Actually, no, I don't feel I hate people more or less than I did as a Christian, which is zero. I don't really hate anyone. Not even people that have been extremely vicious or "evil". It might be I can't forgive them or forget what they did. And that's different from before. As a Christian I was commanded to forgive, and I did, but now I don't feel the need to forgive if someone has done something wrong against me. And it's not a problem, but rather very useful, since I don't make the same mistakes or trust people as much anymore. But hating someone? Nah. I think that's a waste of energy and an emotion I have a hard time to even understand.

 

But I don't let it burn on me. As long as I wasn't looking at her, and as long as I couldn't hear her talking, I didn't give a shit and don't give a shit now. Although whenever her name comes up, the hate swells up a little bit. I know she reacts even more aversely when my name comes up, from what others tell me second hand. I'm pretty sure she hates me at least five times more than I hate her.

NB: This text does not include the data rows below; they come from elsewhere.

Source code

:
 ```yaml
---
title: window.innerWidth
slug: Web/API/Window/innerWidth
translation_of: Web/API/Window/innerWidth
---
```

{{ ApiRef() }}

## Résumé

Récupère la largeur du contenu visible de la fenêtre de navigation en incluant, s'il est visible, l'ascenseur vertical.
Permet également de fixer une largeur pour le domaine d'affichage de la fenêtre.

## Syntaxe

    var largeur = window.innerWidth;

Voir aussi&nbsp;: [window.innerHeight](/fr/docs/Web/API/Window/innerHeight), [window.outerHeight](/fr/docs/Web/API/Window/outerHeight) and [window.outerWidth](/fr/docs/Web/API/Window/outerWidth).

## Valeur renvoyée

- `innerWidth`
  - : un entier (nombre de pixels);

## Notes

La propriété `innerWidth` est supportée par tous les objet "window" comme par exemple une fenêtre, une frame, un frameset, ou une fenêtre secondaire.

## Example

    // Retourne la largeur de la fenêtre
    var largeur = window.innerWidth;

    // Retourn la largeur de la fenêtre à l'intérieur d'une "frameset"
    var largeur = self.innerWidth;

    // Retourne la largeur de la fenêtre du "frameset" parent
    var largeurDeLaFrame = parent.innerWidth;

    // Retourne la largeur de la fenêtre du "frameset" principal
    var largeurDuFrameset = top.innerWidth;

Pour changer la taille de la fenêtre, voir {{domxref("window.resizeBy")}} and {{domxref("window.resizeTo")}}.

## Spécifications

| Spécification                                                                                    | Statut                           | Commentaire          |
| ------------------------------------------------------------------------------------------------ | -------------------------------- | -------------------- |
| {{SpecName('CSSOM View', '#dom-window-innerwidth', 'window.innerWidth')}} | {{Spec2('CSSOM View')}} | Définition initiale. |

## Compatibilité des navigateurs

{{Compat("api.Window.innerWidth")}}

Sounds like you're more of indifferent than hateful, and maybe some anger mixed in. What did she do to you to deserve this hate?

 

"I hate that fucking bitch!" Oooooooh... I like it! :lmao:

I'm not sure it's so healthy to go around and dwell on how passionate you are about your dislike towards her, but I guess whatever floats your boat. It's a waste of brain power and energy in my opinion.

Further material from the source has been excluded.